Notice something weird? I am using the time tool to measure the time it takes for the clone command to finish, and the three last lines of output are from that tool. The first line “real” is “wall clock time”, as in the real world time it took from the moment I executed the command to the time it finished. But the second line “user” is interesting, as that is saying that the command took almost 5 seconds of user time. What’s going on here?

If we take a look in the time manual, we find the explanation:

U Total number of CPU-seconds that the process used directly (in user mode), in seconds.

I’m pretty sure this means that our clone operation is taking almost 5 seconds of CPU time, but at least some of that work can be done concurrently, leading to a lower real-time execution. However, this nicely illustrates how CPU heavy those Git operations can be.

So let’s try to use the –depth=1 trick to get rid of the history, as that should cut down on the CPU usage a great deal. First, we try clone directly from GitHub:

time git clone --depth=1 https://github.com/varnishcache/varnish-cache.git Cloning into 'varnish-cache'... remote: Enumerating objects: 1770, done. remote: Counting objects: 100% (1770/1770), done. remote: Compressing objects: 100% (1714/1714), done. remote: Total 1770 (delta 177), reused 568 (delta 49), pack-reused 0 (from 0) Receiving objects: 100% (1770/1770), 2.48 MiB | 3.77 MiB/s, done. Resolving deltas: 100% (177/177), done. real 0m1,641s user 0m0,261s sys 0m0,084s

That’s a pretty significant difference! Wall clock time went down from 12 seconds to under 2 seconds, and CPU time was reduced from over 6 seconds to just 0.26 seconds. Here is what the same operation looks like with the Git cache in place:

time git clone --depth=1 http://localhost:6081/varnishcache/varnish-cache.git Cloning into 'varnish-cache'... remote: Enumerating objects: 1770, done. remote: Counting objects: 100% (1770/1770), done. remote: Compressing objects: 100% (1713/1713), done. remote: Total 1770 (delta 177), reused 567 (delta 50), pack-reused 0 (from 0) Receiving objects: 100% (1770/1770), 2.48 MiB | 36.75 MiB/s, done. Resolving deltas: 100% (177/177), done. real 0m0,464s user 0m0,127s sys 0m0,051s

Total wall clock time is down to under 0.5 seconds and the CPU time has plummeted even further to 0.12 seconds. 

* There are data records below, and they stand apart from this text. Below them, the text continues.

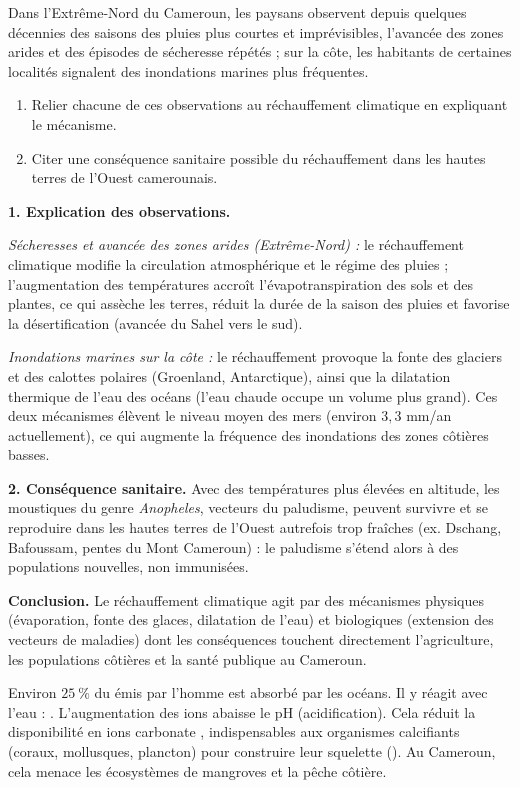 \documentclass[11pt]{article}
\newcommand{\cle}[1]{{\popxbold\color{popdark}#1}}
\begin{document}
\begin{exoresolu}
Dans l'Extrême-Nord du Cameroun, les paysans observent depuis quelques décennies des saisons des pluies plus courtes et imprévisibles, l'avancée des zones arides et des épisodes de sécheresse répétés ; sur la côte, les habitants de certaines localités signalent des inondations marines plus fréquentes.
\begin{enumerate}
\item Relier chacune de ces observations au réchauffement climatique en expliquant le mécanisme.
\item Citer une conséquence sanitaire possible du réchauffement dans les hautes terres de l'Ouest camerounais.
\end{enumerate}
\tcblower
\textbf{1. Explication des observations.}

\emph{Sécheresses et avancée des zones arides (Extrême-Nord) :} le réchauffement climatique modifie la circulation atmosphérique et le régime des pluies ; l'augmentation des températures accroît l'\cle{évapotranspiration} des sols et des plantes, ce qui assèche les terres, réduit la durée de la saison des pluies et favorise la \cle{désertification} (avancée du Sahel vers le sud).

\emph{Inondations marines sur la côte :} le réchauffement provoque la \cle{fonte des glaciers} et des calottes polaires (Groenland, Antarctique), ainsi que la \cle{dilatation thermique} de l'eau des océans (l'eau chaude occupe un volume plus grand). Ces deux mécanismes élèvent le niveau moyen des mers (environ $3,3$ mm/an actuellement), ce qui augmente la fréquence des inondations des zones côtières basses.

\textbf{2. Conséquence sanitaire.} Avec des températures plus élevées en altitude, les moustiques du genre \emph{Anopheles}, vecteurs du \cle{paludisme}, peuvent survivre et se reproduire dans les hautes terres de l'Ouest autrefois trop fraîches (ex. Dschang, Bafoussam, pentes du Mont Cameroun) : le paludisme s'étend alors à des populations nouvelles, non immunisées.

\textbf{Conclusion.} Le réchauffement climatique agit par des mécanismes physiques (évaporation, fonte des glaces, dilatation de l'eau) et biologiques (extension des vecteurs de maladies) dont les conséquences touchent directement l'agriculture, les populations côtières et la santé publique au Cameroun.
\end{exoresolu}

\begin{savaistu}
Environ $25\ \%$ du  émis par l'homme est absorbé par les océans. Il y réagit avec l'eau : . L'augmentation des ions  abaisse le pH (acidification). Cela réduit la disponibilité en ions carbonate , indispensables aux organismes calcifiants (coraux, mollusques, plancton) pour construire leur squelette (). Au Cameroun, cela menace les écosystèmes de mangroves et la pêche côtière.
\end{savaistu}
\end{document}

I think the results speak for themselves, but I find it fascinating that the combination of –depth=1 and a Git cache can take a regular Git clone operation from almost 12 seconds to less than 0.5 seconds. Git gud!

Why Not Use a CDN?

I am of the opinion that all things that can be cached should be cached. Call it an occupational injury. The content delivery industry has figured this out a long time ago, and these days most web and streaming services use some form of Content Delivery Network (CDN), which are basically just globally distributed HTTP caches you put in front of your web server.

But once you enter the world of devops, caching often seems to be an afterthought. This is especially strange considering the cost of egress from many cloud platforms, not to mention the cost of having developers sitting around twiddling their thumbs. And I am not just talking about having to wait tens of minutes until my pipelines complete (or fail), the few seconds here and there spent waiting for Git repositories, docker images, software packages, data sets, etc. to download can really kill your flow as a developer.

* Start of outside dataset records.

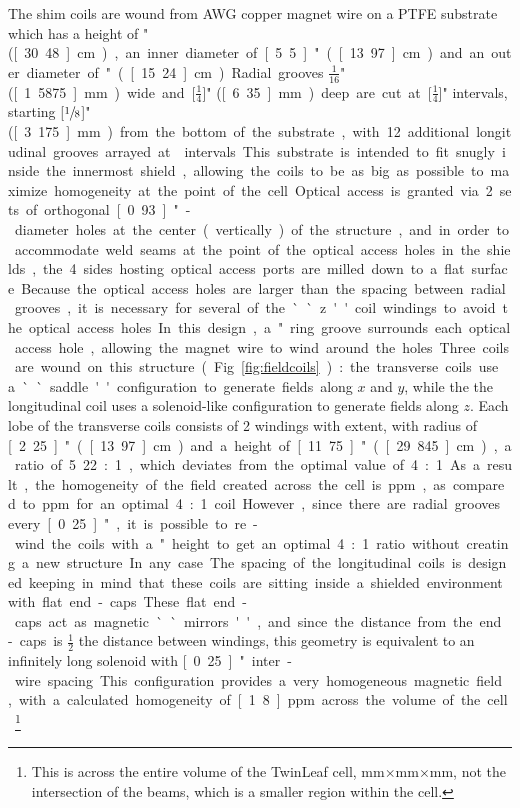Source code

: \documentclass[PaulGanssle-Thesis.tex]{subfiles}
\begin{document}
The shim coils are wound from \unit[30]{AWG} copper magnet wire on a PTFE substrate which has a height of \unit[12]{"} (\unit[30.48]{cm}), an inner diameter of \unit[5.5]{"} (\unit[13.97]{cm}) and an outer diameter of \unit[6]{"} (\unit[15.24]{cm}). Radial grooves $\tfrac{1}{16}$" (\unit[1.5875]{mm}) wide and \unit[$\tfrac{1}{4}$]{"} (\unit[6.35]{mm}) deep are cut at \unit[$\tfrac{1}{4}$]{"} intervals, starting \unit[$\sfrac{1}{8}$]{"} (\unit[3.175]{mm}) from the bottom of the substrate, with 12 additional longitudinal grooves arrayed at \unit[30]{\degsym} intervals. This substrate is intended to fit snugly inside the innermost shield, allowing the coils to be as big as possible to maximize homogeneity at the point of the cell. Optical access is granted via 2 sets of orthogonal \unit[0.93]{"}-diameter holes at the center (vertically) of the structure, and in order to accommodate weld seams at the point of the optical access holes in the shields, the 4 sides hosting optical access ports are milled down to a flat surface. Because the optical access holes are larger than the spacing between radial grooves, it is necessary for several of the ``z'' coil windings to avoid the optical access holes. In this design, a \unit[1]{"} ring groove surrounds each optical access hole, allowing the magnet wire to wind around the holes.

Three coils are wound on this structure (Fig. \ref{fig:fieldcoils}): the transverse coils use a ``saddle'' configuration to generate fields along $x$ and $y$, while the the longitudinal coil uses a solenoid-like configuration to generate fields along $z$. Each lobe of the transverse coils consists of 2 windings with \unit[120]{\degsym} extent, with radius of \unit[2.25]{"} (\unit[13.97]{cm}) and a height of \unit[11.75]{"} (\unit[29.845]{cm}), a ratio of 5.22:1, which deviates from the optimal value of 4:1. As a result, the homogeneity of the field created across the cell is \unit[109]{ppm}, as compared to \unit[66]{ppm} for an optimal 4:1 coil. However, since there are radial grooves every \unit[0.25]{"}, it is possible to re-wind the coils with a \unit[9]{"} height to get an optimal 4:1 ratio without creating a new structure. In any case 

The spacing of the longitudinal coils is designed keeping in mind that these coils are sitting inside a shielded environment with flat end-caps. These flat end-caps act as magnetic ``mirrors'', and since the distance from the end-caps is $\frac{1}{2}$ the distance between windings, this geometry is equivalent to an infinitely long solenoid with \unit[0.25]{"} inter-wire spacing. This configuration provides a very homogeneous magnetic field, with a calculated homogeneity of \unit[1.8]{ppm} across the volume of the cell.\footnote{This is across the entire volume of the TwinLeaf cell, \unit[5]{mm}$\times$\unit[5]{mm}$\times$\unit[8]{mm}, not the intersection of the beams, which is a smaller region within the cell.}
\end{document}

While CDNs are a good way to distribute content to the masses, that strategy simply is not a good fit for the devops use case. Compared to normal web clients, developers and CI/CD pipelines are fewer in numbers, hyper-concentrated, and pull much larger volumes of data. In other words, we need to place the caches much closer to the users than even the largest CDNs can provide. Close as in the same building, same room, or even the same rack.

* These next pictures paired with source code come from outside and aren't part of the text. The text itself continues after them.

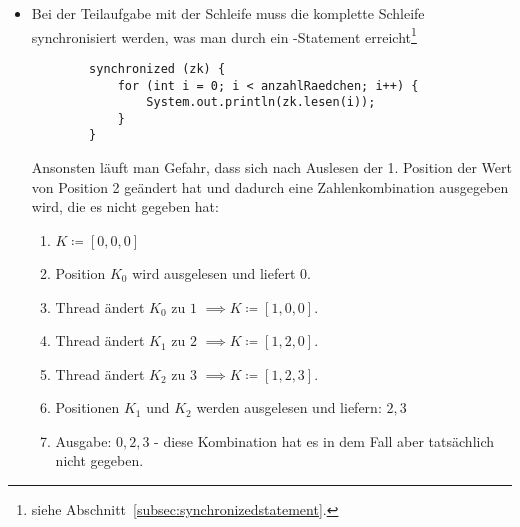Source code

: \begin{itemize}
{    }.\\
    \item Bei der Teilaufgabe mit der Schleife muss die komplette Schleife synchronisiert werden, was man durch ein -Statement erreicht\footnote{siehe Abschnitt~\ref{subsec:synchronizedstatement}.}
    \begin{verbatim}
        synchronized (zk) {
            for (int i = 0; i < anzahlRaedchen; i++) {
                System.out.println(zk.lesen(i));
            }
        }
    \end{verbatim}
    Ansonsten läuft man Gefahr, dass sich nach Auslesen der 1. Position der Wert von Position 2 geändert hat und dadurch eine
    Zahlenkombination ausgegeben wird, die es nicht gegeben hat:
    \begin{enumerate}
        \item $K\coloneqq[0, 0, 0]$
        \item Position $K_0$ wird ausgelesen und liefert $0$.
        \item Thread ändert $K_0$ zu $1$ $\implies K\coloneqq[1, 0, 0] $.
        \item Thread ändert $K_1$ zu $2$ $\implies K\coloneqq[1, 2, 0] $.
        \item Thread ändert $K_2$ zu $3$ $\implies K\coloneqq[1, 2, 3] $.
        \item Positionen $K_1$ und $K_2$ werden ausgelesen und liefern: $2, 3$
        \item Ausgabe: $0, 2, 3$ - diese Kombination hat es in dem Fall aber tatsächlich nicht gegeben.
    \end{enumerate}
\end{itemize}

The good news is that we are beginning to see a shift towards hyper-localized caching for devops environments. Companies are looking for ways to both save money and increase productivity, and I think people are also kind of sick of having to wait for the same data to be downloaded from the cloud again and again. Especially when a platform goes down and everything grinds to a halt. It’s high time for caching to become a standard component of a modern devops tech stack.